## WORK TO BE COMPLETED
I need every line that includes the word "value" copied from the material.

## INPUT DATA
__________

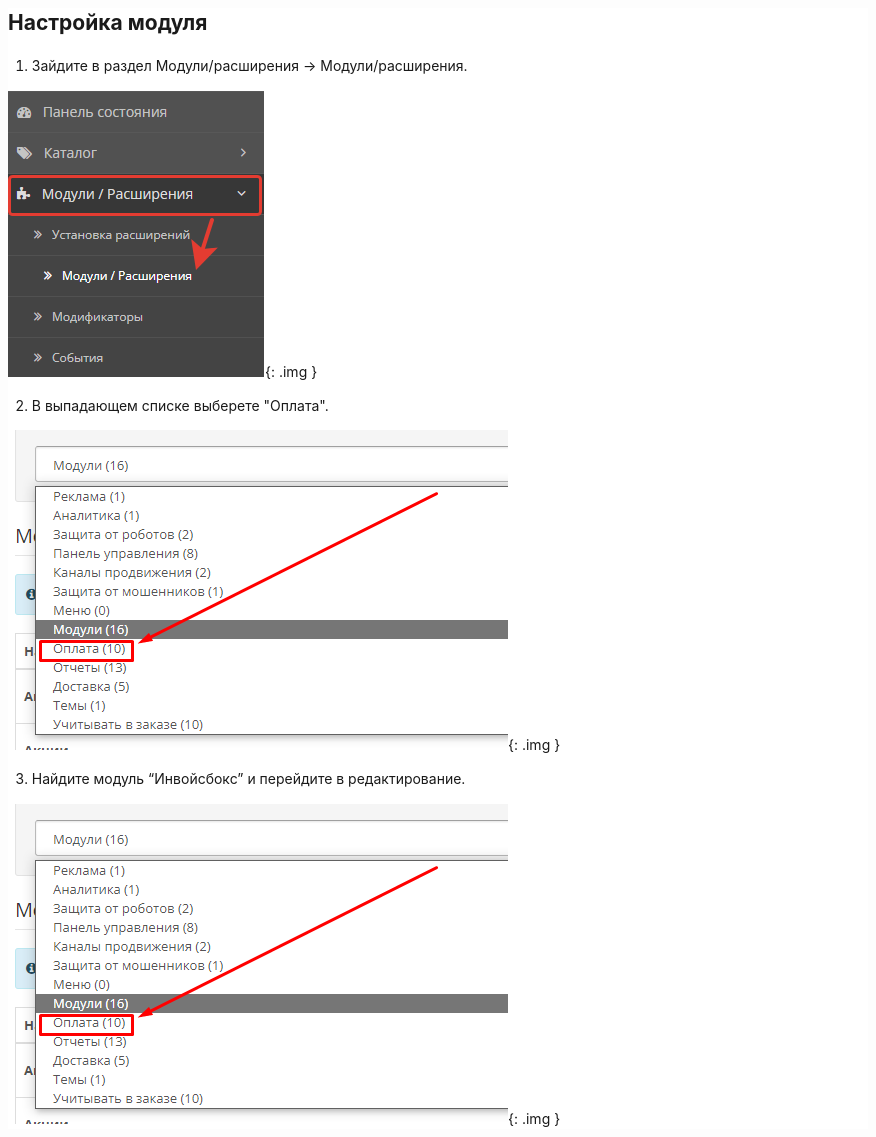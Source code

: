 ## Настройка модуля

1. Зайдите в раздел Модули/расширения → Модули/расширения.

![Opencart 2](/assets/images/cms/opencart2v/10.png){: .img }

2. В выпадающем списке выберете "Оплата".

![Opencart 2](/assets/images/cms/opencart2v/11.png){: .img }

3. Найдите модуль “Инвойсбокс” и перейдите в редактирование. 

![Opencart 2](/assets/images/cms/opencart2v/11.png){: .img }
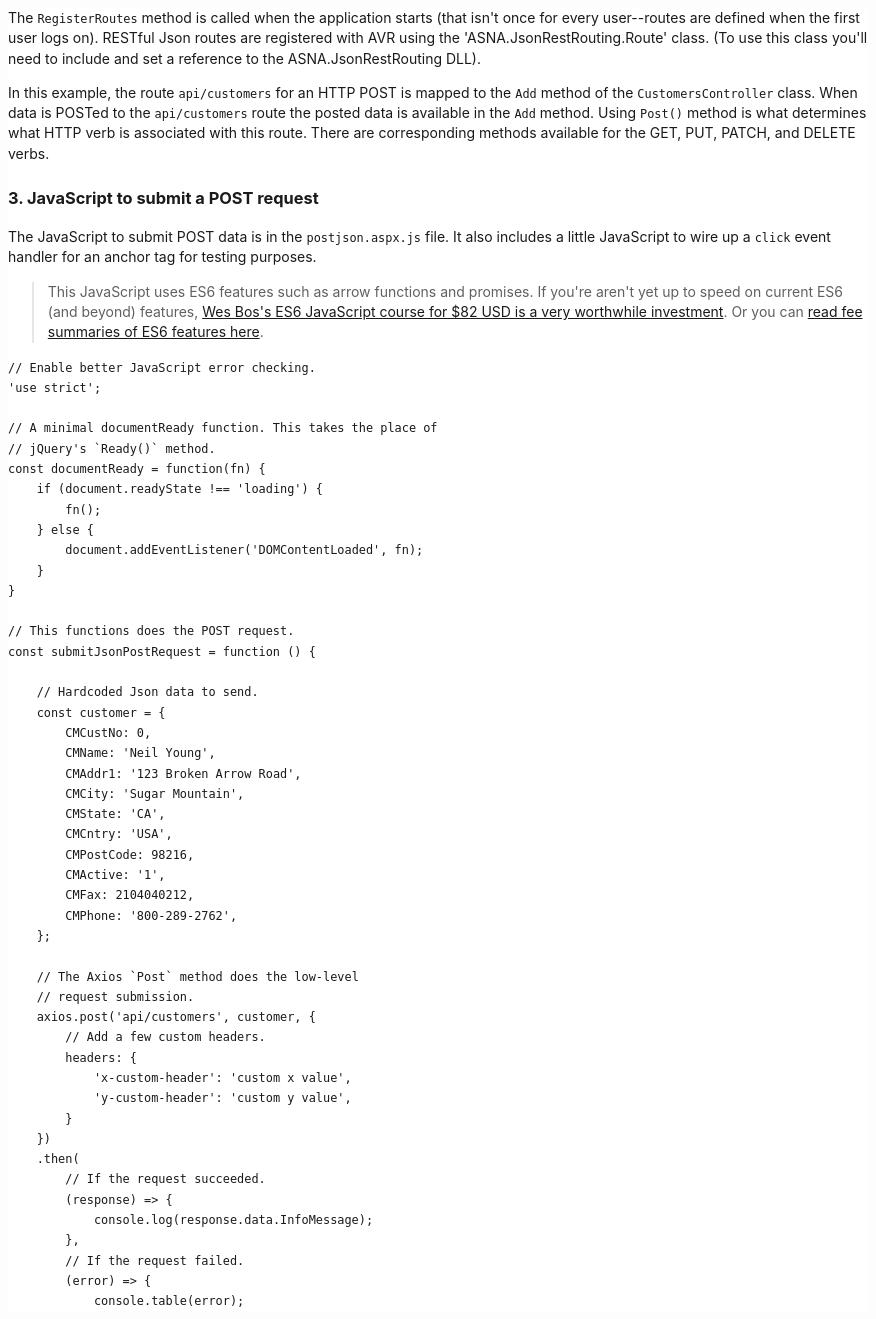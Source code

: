 The `RegisterRoutes` method is called when the application starts (that isn't once for every user--routes are defined when the first user logs on). RESTful Json routes are registered with AVR using the 'ASNA.JsonRestRouting.Route' class. (To use this class you'll need to include and set a reference to the ASNA.JsonRestRouting DLL). 

In this example, the route `api/customers` for an HTTP POST is mapped to the `Add` method of the `CustomersController` class. When data is POSTed to the `api/customers` route the posted data is available in the `Add` method. Using `Post()` method is what determines what HTTP verb is associated with this route. There are corresponding methods available for the GET, PUT, PATCH, and DELETE verbs. 

### 3. JavaScript to submit a POST request

The JavaScript to submit POST data is in the `postjson.aspx.js` file. It also includes a little JavaScript to wire up a `click` event handler for an anchor tag for testing purposes. 

> This JavaScript uses ES6 features such as arrow functions and promises. If you're aren't yet up to speed on current ES6 (and beyond) features, [Wes Bos's ES6 JavaScript course for $82 USD is a very worthwhile investment](https://es6.io/). Or you can [read fee summaries of ES6 features here](http://es6-features.org/#ExpressionBodies).

    // Enable better JavaScript error checking.
    'use strict';
    
    // A minimal documentReady function. This takes the place of 
    // jQuery's `Ready()` method.
    const documentReady = function(fn) {
        if (document.readyState !== 'loading') {
            fn();
        } else {
            document.addEventListener('DOMContentLoaded', fn);
        }
    }    
    
    // This functions does the POST request.
    const submitJsonPostRequest = function () {
        
        // Hardcoded Json data to send.
        const customer = {
            CMCustNo: 0,
            CMName: 'Neil Young',
            CMAddr1: '123 Broken Arrow Road',
            CMCity: 'Sugar Mountain',  
            CMState: 'CA',
            CMCntry: 'USA',
            CMPostCode: 98216,
            CMActive: '1',
            CMFax: 2104040212,    
            CMPhone: '800-289-2762',  
        };
    
        // The Axios `Post` method does the low-level 
        // request submission.
        axios.post('api/customers', customer, {
            // Add a few custom headers.
            headers: {
                'x-custom-header': 'custom x value',
                'y-custom-header': 'custom y value',
            }
        })
        .then(
            // If the request succeeded.
            (response) => {
                console.log(response.data.InfoMessage);
            }, 
            // If the request failed.
            (error) => {
                console.table(error);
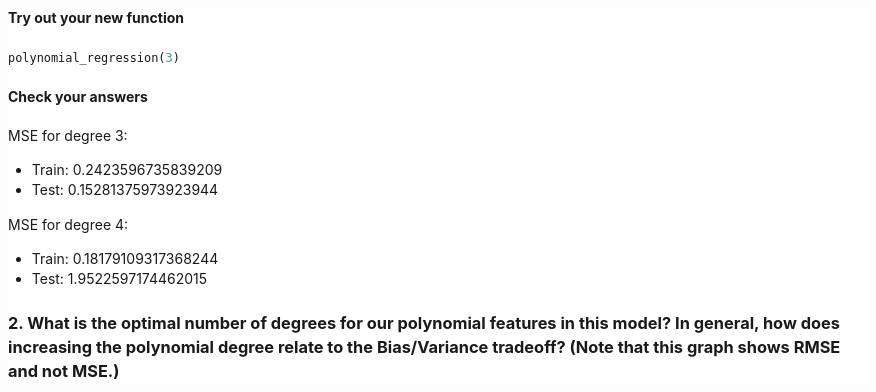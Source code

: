 #### Try out your new function


```python
polynomial_regression(3)
```

#### Check your answers

MSE for degree 3:
- Train: 0.2423596735839209
- Test: 0.15281375973923944

MSE for degree 4:
- Train: 0.18179109317368244
- Test: 1.9522597174462015

### 2. What is the optimal number of degrees for our polynomial features in this model? In general, how does increasing the polynomial degree relate to the Bias/Variance tradeoff?  (Note that this graph shows RMSE and not MSE.)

__________

## RESPONSE TO THE TASK
                'x-custom-header': 'custom x value',
                'y-custom-header': 'custom y value',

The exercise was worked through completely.